Make metrics based bad order detection order specific #4021

MartinquaXD · 2026-01-06T10:41:45Z

Description

Currently the bad token detection assumes that we are perfectly able to detect "broken" orders and only orders that trade specific tokens that a particular solver is not able to handle cause problems.
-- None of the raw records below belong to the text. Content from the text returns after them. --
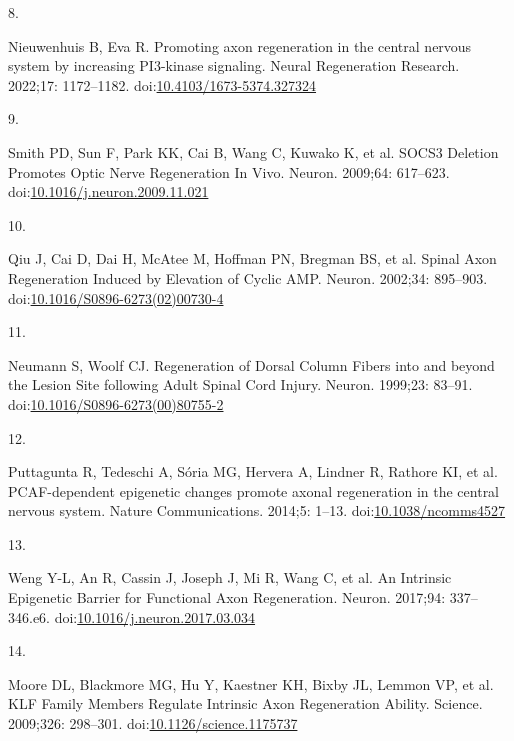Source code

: \documentclass[
  12pt,
  a4paper,
]{book}
\newlength{\cslhangindent}
\newlength{\csllabelwidth}
\newlength{\cslentryspacingunit} %
\newenvironment{CSLReferences}[2] %
 {%
  \setlength{\parindent}{0pt}
  \ifodd #1
  \let\oldpar\par
  \def\par{\hangindent=\cslhangindent\oldpar}
  \fi
  \setlength{\parskip}{#2\cslentryspacingunit}
 }%
 {}
\newcommand{\CSLLeftMargin}[1]{\parbox[t]{\csllabelwidth}{#1}}
\newcommand{\CSLRightInline}[1]{\parbox[t]{\linewidth - \csllabelwidth}{#1}\break}
\begin{document}
\begin{CSLReferences}{0}{0}
\leavevmode{}%
\CSLLeftMargin{8. }%
\CSLRightInline{Nieuwenhuis B, Eva R. Promoting axon regeneration in the central nervous system by increasing {PI3-kinase} signaling. Neural Regeneration Research. 2022;17: 1172--1182. doi:\href{https://doi.org/10.4103/1673-5374.327324}{10.4103/1673-5374.327324}}

\leavevmode{}%
\CSLLeftMargin{9. }%
\CSLRightInline{Smith PD, Sun F, Park KK, Cai B, Wang C, Kuwako K, et al. {SOCS3 Deletion Promotes Optic Nerve Regeneration In Vivo}. Neuron. 2009;64: 617--623. doi:\href{https://doi.org/10.1016/j.neuron.2009.11.021}{10.1016/j.neuron.2009.11.021}}

\leavevmode{}%
\CSLLeftMargin{10. }%
\CSLRightInline{Qiu J, Cai D, Dai H, McAtee M, Hoffman PN, Bregman BS, et al. Spinal {Axon Regeneration Induced} by {Elevation} of {Cyclic AMP}. Neuron. 2002;34: 895--903. doi:\href{https://doi.org/10.1016/S0896-6273(02)00730-4}{10.1016/S0896-6273(02)00730-4}}

\leavevmode{}%
\CSLLeftMargin{11. }%
\CSLRightInline{Neumann S, Woolf CJ. Regeneration of {Dorsal Column Fibers} into and beyond the {Lesion Site} following {Adult Spinal Cord Injury}. Neuron. 1999;23: 83--91. doi:\href{https://doi.org/10.1016/S0896-6273(00)80755-2}{10.1016/S0896-6273(00)80755-2}}

\leavevmode{}%
\CSLLeftMargin{12. }%
\CSLRightInline{Puttagunta R, Tedeschi A, Sória MG, Hervera A, Lindner R, Rathore KI, et al. {PCAF-dependent} epigenetic changes promote axonal regeneration in the central nervous system. Nature Communications. 2014;5: 1--13. doi:\href{https://doi.org/10.1038/ncomms4527}{10.1038/ncomms4527}}

\leavevmode{}%
\CSLLeftMargin{13. }%
\CSLRightInline{Weng Y-L, An R, Cassin J, Joseph J, Mi R, Wang C, et al. An {Intrinsic Epigenetic Barrier} for {Functional Axon Regeneration}. Neuron. 2017;94: 337--346.e6. doi:\href{https://doi.org/10.1016/j.neuron.2017.03.034}{10.1016/j.neuron.2017.03.034}}

\leavevmode{}%
\CSLLeftMargin{14. }%
\CSLRightInline{Moore DL, Blackmore MG, Hu Y, Kaestner KH, Bixby JL, Lemmon VP, et al. {KLF Family Members Regulate Intrinsic Axon Regeneration Ability}. Science. 2009;326: 298--301. doi:\href{https://doi.org/10.1126/science.1175737}{10.1126/science.1175737}}


\end{CSLReferences}
\end{document}
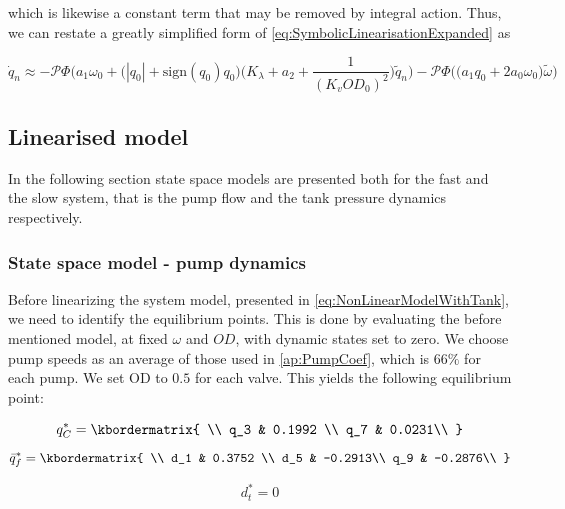 which is likewise a constant term that may be removed by integral action. Thus, we can restate a greatly simplified form of \cref{eq:SymbolicLinearisationExpanded} as

\begin{equation}\label{eq:SymbolicLinearisationSimplified}
	\dot{q}_n \approx -\mathcal{P}\Phi\Bigg(a_1\omega_0 + \Big(|q_0|+\text{sign}(q_0)q_0\Big)\Bigg(K_\lambda + a_2 + \frac{1}{(K_v OD_0)^2}\Bigg) \tilde{q}_n \Bigg) -  \mathcal{P}\Phi\Bigg(\Big(a_1 q_0 + 2a_0\omega_0\Big) \tilde{\omega}\Bigg)
\end{equation}

\clearpage

\subsection{Linearised model}
In the following section state space models are presented both for the fast and the slow system, that is the pump flow and the tank pressure dynamics respectively. 

\subsubsection{State space model - pump dynamics}
Before linearizing the system model, presented in \cref{eq:NonLinearModelWithTank}, we need to identify the equilibrium points. This is done by evaluating the before mentioned model, at fixed $ \omega $ and $ OD $, with dynamic states set to zero. We choose pump speeds as an average of those used in \cref{ap:PumpCoef}, which is $ 66\% $ for each pump. We set OD to $ 0.5 $ for each valve. This yields the following equilibrium point:

	\begin{equation}
	q_C^* = \kbordermatrix{
		\\
		q_3 & 0.1992 \\ 
		q_7 & 0.0231\\
	}
\end{equation}
	\begin{equation}
	\bar{q}_f^* = \kbordermatrix{
		\\
		d_1 & 0.3752 \\ 
		d_5 & -0.2913\\
		q_9 & -0.2876\\
	}
	\end{equation}

\begin{equation}
	d_t^* = 0
\end{equation}


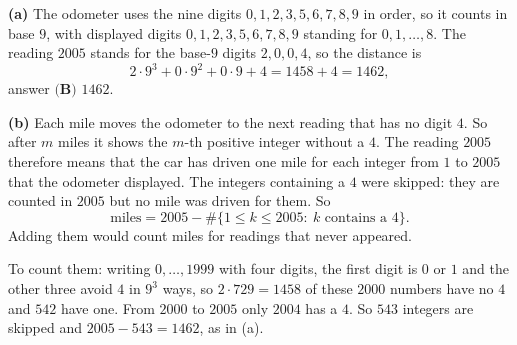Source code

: \textbf{(a)} The odometer uses the nine digits $0,1,2,3,5,6,7,8,9$ in order, so it counts in base $9$, with displayed digits $0,1,2,3,5,6,7,8,9$ standing for $0,1,\dots,8$. The reading $2005$ stands for the base-$9$ digits $2,0,0,4$, so the distance is
\[2\cdot9^3+0\cdot9^2+0\cdot9+4=1458+4=1462,\]
answer $\boxed{\textbf{(B) } 1462}$.

\textbf{(b)} Each mile moves the odometer to the next reading that has no digit $4$. So after $m$ miles it shows the $m$-th positive integer without a $4$. The reading $2005$ therefore means that the car has driven one mile for each integer from $1$ to $2005$ that the odometer displayed. The integers containing a $4$ were skipped: they are counted in $2005$ but no mile was driven for them. So
\[\text{miles}=2005-\#\{1\le k\le2005:\ k\text{ contains a }4\}.\]
Adding them would count miles for readings that never appeared.

To count them: writing $0,\dots,1999$ with four digits, the first digit is $0$ or $1$ and the other three avoid $4$ in $9^3$ ways, so $2\cdot729=1458$ of these $2000$ numbers have no $4$ and $542$ have one. From $2000$ to $2005$ only $2004$ has a $4$. So $543$ integers are skipped and $2005-543=1462$, as in (a).

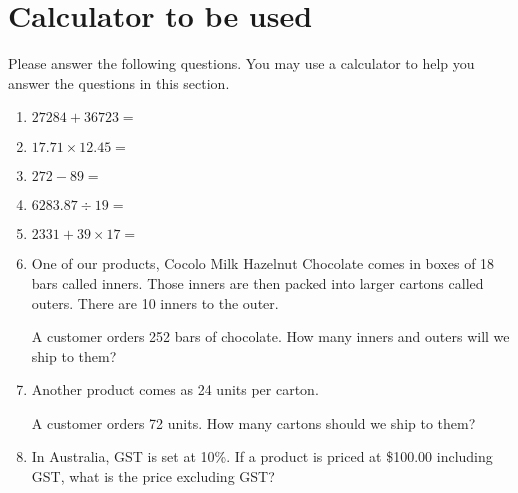 \documentclass[a4paper]{article}
\begin{document}
\section{Calculator to be used}
Please answer the following questions. You may use a calculator to help you answer the questions in this section.
\begin{enumerate}\addtolength{\itemsep}{3\baselineskip}

\item \begin{math} 27284 + 36723 = \end{math} 
\item \begin{math} 17.71 \times 12.45 = \end{math} 
\item \begin{math} 272 - 89 = \end{math} 
\item \begin{math} 6283.87 \div 19 = \end{math} 
\item \begin{math} 2331 + 39 \times 17 = \end{math} 
\item One of our products, Cocolo Milk Hazelnut Chocolate comes in boxes of 18 bars called inners. Those inners are then packed into larger cartons called outers. There are 10 inners to the outer. 

A customer orders 252 bars of chocolate. How many inners and outers will we ship to them?


\item Another product comes as 24 units per carton. 

A customer orders 72 units. How many cartons should we ship to them?



\item In Australia, GST is set at 10\%. If a product is priced at
  \$100.00 including GST, what is the price excluding GST?



\end{enumerate}
\end{document}
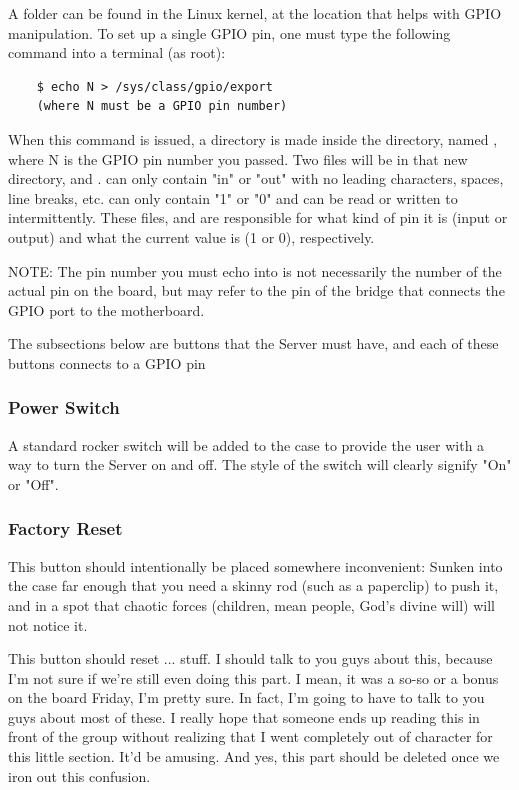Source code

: A folder can be found in the Linux kernel, at the location 
 that helps with GPIO manipulation. To set up a single
GPIO pin, one must type the following command into a terminal (as root):

\begin{lstlisting}
	$ echo N > /sys/class/gpio/export
	(where N must be a GPIO pin number)
\end{lstlisting}

When this command is issued, a directory is made inside the  directory,
named , where N is the GPIO pin number you passed. Two files will be
in that new directory,  and . 
can only contain "in" or "out" with no leading characters, spaces, line breaks, etc.
 can only contain "1" or "0" and can be read or written to intermittently.
These files,  and  are responsible for what kind
of pin it is (input or output) and what the current value is (1 or 0), respectively.

NOTE: The pin number you must echo into  is not 
necessarily the number of the actual pin on the board, but may refer to the pin
of the bridge that connects the GPIO port to the motherboard.

The subsections below are buttons that the Server must have, and each of these buttons
connects to a GPIO pin


\subsubsection{Power Switch}
A standard rocker switch will be added to the case to provide the user with a way
to turn the Server on and off. The style of the switch will clearly signify "On" 
or "Off".

\subsubsection{Factory Reset}
This button should intentionally be placed somewhere inconvenient: Sunken into the case
far enough that you need a skinny rod (such as a paperclip) to push it, and in a spot
that chaotic forces (children, mean people, God's divine will) will not notice it.


This button should reset ... stuff. I should talk to you guys about this, because
I'm not sure if we're still even doing this part. I mean, it was a so-so or a bonus
on the board Friday, I'm pretty sure. In fact, I'm going to have to talk to you guys
about most of these. I really hope that someone ends up reading this in front of the 
group without realizing that I went completely out of character for this little
section. It'd be amusing. And yes, this part should be deleted once we iron out this 
confusion.

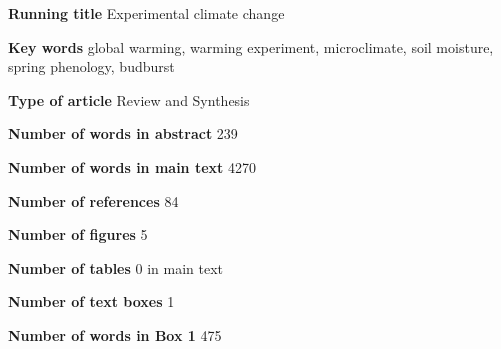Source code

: \documentclass{article}
\begin{document}
\textbf{Running title} Experimental climate change

\textbf{Key words} global warming, warming experiment, microclimate, soil moisture, spring phenology, budburst

\textbf{Type of article} Review and Synthesis

\textbf{Number of words in abstract} 239

\textbf{Number of words in main text} 4270%

\textbf{Number of references} 84

\textbf{Number of figures} 5

\textbf{Number of tables} 0 in main text

\textbf{Number of text boxes} 1

\textbf{Number of words in Box 1} 475

\clearpage

\linenumbers
\end{document}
However this assumption does not work well with the increasing complexity of new order types that can suddenly start failing for any number of reasons.
The most prominent recent example were flashloan orders where the EIP 1271 signature verified correctly but transferring the tokens into the settlement contract failed because the user's Aave debt position was not healthy enough.
Our current logic caused a lot of collateral damage because such orders could cause many reasonable tokens to be flagged as unsupported although the tokens themselves were perfectly fine and only that particular order was problematic.

Changes

To address this this PR change the metrics based detection mechanism to only flag on an order by order basis instead flagging all orders trading specific tokens. The change itself is relatively simple (collect metrics keyed by Uid instead of token`) but came with a few related changes:

the name bad_token_detection is now incorrect in most (but not all!) cases so many things were renamed
- this includes a few config parameters so they must be updated in the infra repo as well!
caching uids has a lot more potential to bloat the cache so a cache eviction task was introduced, this required 2 new config parameters (max_age, gc_interval)

How to test

adjusted existing unit to make sure the metrics logic still works correctly with Uid
added a new unit test for the cache eviction

MartinquaXD · 2026-01-06T10:45:45Z

crates/driver/src/domain/competition/detector/bad_orders/metrics.rs

github unfortunately marks this whole file as new when it actually was actually just moved and modified slightly. The new parts are:

added last_seen_at

added spawn_gc_task (and the associated unit test)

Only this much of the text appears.